* **Records for the task**
%%

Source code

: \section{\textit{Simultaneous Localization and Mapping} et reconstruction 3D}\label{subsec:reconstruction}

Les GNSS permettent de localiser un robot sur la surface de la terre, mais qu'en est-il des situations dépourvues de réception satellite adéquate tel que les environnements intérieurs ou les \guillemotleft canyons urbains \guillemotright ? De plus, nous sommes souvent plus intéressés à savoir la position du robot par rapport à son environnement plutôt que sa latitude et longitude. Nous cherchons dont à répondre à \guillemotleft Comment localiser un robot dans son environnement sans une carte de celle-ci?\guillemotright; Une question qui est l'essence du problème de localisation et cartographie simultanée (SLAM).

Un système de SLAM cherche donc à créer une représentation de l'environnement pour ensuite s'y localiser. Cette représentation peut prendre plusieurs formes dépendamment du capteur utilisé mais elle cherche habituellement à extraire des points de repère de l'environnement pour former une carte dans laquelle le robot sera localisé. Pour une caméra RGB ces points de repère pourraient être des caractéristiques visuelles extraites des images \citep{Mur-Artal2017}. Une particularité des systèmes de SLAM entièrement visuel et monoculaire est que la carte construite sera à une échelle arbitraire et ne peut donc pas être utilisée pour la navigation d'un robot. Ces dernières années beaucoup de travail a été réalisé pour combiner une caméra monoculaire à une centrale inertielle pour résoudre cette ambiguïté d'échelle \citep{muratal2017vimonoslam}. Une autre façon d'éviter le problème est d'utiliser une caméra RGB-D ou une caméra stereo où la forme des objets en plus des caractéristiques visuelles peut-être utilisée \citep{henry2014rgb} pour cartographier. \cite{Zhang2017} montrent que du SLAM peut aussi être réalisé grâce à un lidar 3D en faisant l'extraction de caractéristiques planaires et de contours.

%%
%%

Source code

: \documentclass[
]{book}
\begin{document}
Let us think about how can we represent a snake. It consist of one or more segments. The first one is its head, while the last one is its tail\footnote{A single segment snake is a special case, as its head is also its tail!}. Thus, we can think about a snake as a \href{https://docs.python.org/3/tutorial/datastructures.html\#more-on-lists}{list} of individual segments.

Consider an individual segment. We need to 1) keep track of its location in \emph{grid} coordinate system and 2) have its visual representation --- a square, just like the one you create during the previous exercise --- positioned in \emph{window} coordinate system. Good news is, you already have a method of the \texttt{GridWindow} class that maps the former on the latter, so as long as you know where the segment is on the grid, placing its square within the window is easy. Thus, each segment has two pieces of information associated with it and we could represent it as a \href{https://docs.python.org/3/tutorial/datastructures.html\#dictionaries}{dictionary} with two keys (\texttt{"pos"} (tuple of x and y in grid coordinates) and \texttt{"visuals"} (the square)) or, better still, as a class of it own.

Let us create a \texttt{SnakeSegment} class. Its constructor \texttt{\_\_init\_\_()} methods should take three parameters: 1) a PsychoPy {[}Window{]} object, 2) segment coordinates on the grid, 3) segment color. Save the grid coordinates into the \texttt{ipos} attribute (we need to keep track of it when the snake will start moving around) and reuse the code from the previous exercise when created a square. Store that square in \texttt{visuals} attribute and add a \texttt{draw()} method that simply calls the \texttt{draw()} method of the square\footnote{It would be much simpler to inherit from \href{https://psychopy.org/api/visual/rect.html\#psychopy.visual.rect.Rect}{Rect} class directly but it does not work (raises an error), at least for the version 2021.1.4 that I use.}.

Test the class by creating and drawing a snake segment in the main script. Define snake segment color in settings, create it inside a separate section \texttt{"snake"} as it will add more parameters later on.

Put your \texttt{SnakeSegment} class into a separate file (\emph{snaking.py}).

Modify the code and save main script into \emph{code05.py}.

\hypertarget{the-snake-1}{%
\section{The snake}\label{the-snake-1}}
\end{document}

%%
%%

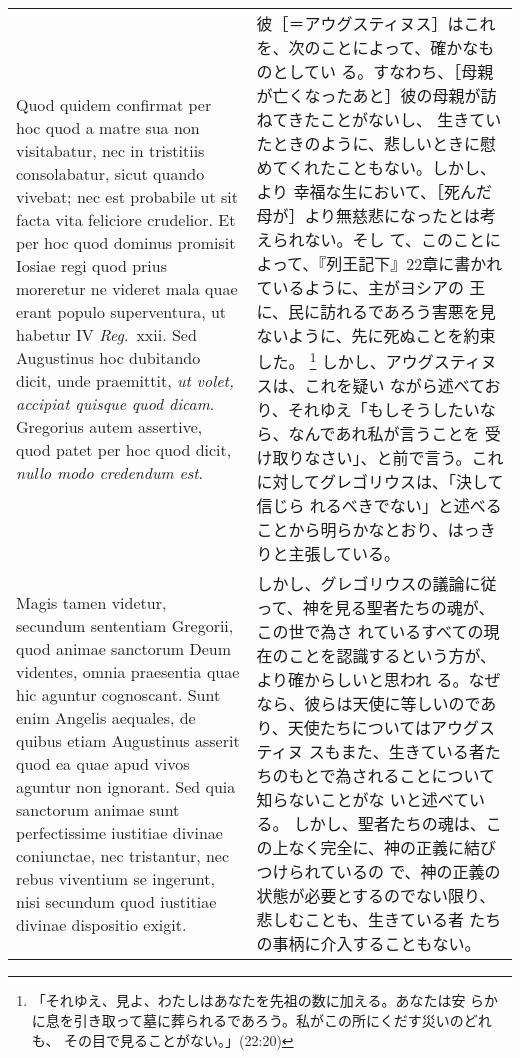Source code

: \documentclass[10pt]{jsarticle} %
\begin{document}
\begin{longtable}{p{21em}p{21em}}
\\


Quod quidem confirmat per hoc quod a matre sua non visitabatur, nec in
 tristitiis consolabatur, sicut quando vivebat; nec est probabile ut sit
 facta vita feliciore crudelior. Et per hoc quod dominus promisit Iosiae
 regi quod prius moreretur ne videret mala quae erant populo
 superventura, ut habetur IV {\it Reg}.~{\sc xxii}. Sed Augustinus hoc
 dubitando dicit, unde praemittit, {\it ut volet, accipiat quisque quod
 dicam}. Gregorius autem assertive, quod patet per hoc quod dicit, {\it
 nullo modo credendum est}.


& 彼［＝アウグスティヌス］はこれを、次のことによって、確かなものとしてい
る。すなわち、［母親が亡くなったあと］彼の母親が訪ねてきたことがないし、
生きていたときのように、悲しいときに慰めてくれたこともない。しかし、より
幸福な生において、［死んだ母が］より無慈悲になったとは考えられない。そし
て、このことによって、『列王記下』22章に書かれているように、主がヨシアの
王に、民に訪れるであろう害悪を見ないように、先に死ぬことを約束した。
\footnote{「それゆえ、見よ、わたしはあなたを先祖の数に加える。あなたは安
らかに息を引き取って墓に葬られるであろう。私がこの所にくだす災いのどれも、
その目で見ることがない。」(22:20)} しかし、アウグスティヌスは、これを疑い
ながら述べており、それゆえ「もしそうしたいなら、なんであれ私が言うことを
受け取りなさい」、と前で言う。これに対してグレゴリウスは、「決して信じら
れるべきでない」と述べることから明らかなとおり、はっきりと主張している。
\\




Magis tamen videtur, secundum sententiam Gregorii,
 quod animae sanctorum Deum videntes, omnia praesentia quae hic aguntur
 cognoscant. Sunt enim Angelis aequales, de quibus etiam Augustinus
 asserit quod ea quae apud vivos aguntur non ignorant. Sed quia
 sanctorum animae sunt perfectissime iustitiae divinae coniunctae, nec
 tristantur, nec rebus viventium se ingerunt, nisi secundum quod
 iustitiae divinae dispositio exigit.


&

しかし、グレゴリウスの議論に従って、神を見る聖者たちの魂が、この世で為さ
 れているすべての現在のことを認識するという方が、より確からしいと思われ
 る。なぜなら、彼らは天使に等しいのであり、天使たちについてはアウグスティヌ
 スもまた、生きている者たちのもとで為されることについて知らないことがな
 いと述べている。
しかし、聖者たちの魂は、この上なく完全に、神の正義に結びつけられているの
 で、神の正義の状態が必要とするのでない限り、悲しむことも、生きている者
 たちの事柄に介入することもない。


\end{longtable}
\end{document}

%%

* **Task instructions**
Your task is to retype the entries verbatim, starting with the line that holds "受け取りなさい」、と前で言う。これに対してグレゴリウスは、「決して信じら" and stopping after the line that holds "たちの事柄に介入することもない。".

* **Solution for this task**
受け取りなさい」、と前で言う。これに対してグレゴリウスは、「決して信じら
れるべきでない」と述べることから明らかなとおり、はっきりと主張している。
\\




Magis tamen videtur, secundum sententiam Gregorii,
 quod animae sanctorum Deum videntes, omnia praesentia quae hic aguntur
 cognoscant. Sunt enim Angelis aequales, de quibus etiam Augustinus
 asserit quod ea quae apud vivos aguntur non ignorant. Sed quia
 sanctorum animae sunt perfectissime iustitiae divinae coniunctae, nec
 tristantur, nec rebus viventium se ingerunt, nisi secundum quod
 iustitiae divinae dispositio exigit.


&

しかし、グレゴリウスの議論に従って、神を見る聖者たちの魂が、この世で為さ
 れているすべての現在のことを認識するという方が、より確からしいと思われ
 る。なぜなら、彼らは天使に等しいのであり、天使たちについてはアウグスティヌ
 スもまた、生きている者たちのもとで為されることについて知らないことがな
 いと述べている。
しかし、聖者たちの魂は、この上なく完全に、神の正義に結びつけられているの
 で、神の正義の状態が必要とするのでない限り、悲しむことも、生きている者
 たちの事柄に介入することもない。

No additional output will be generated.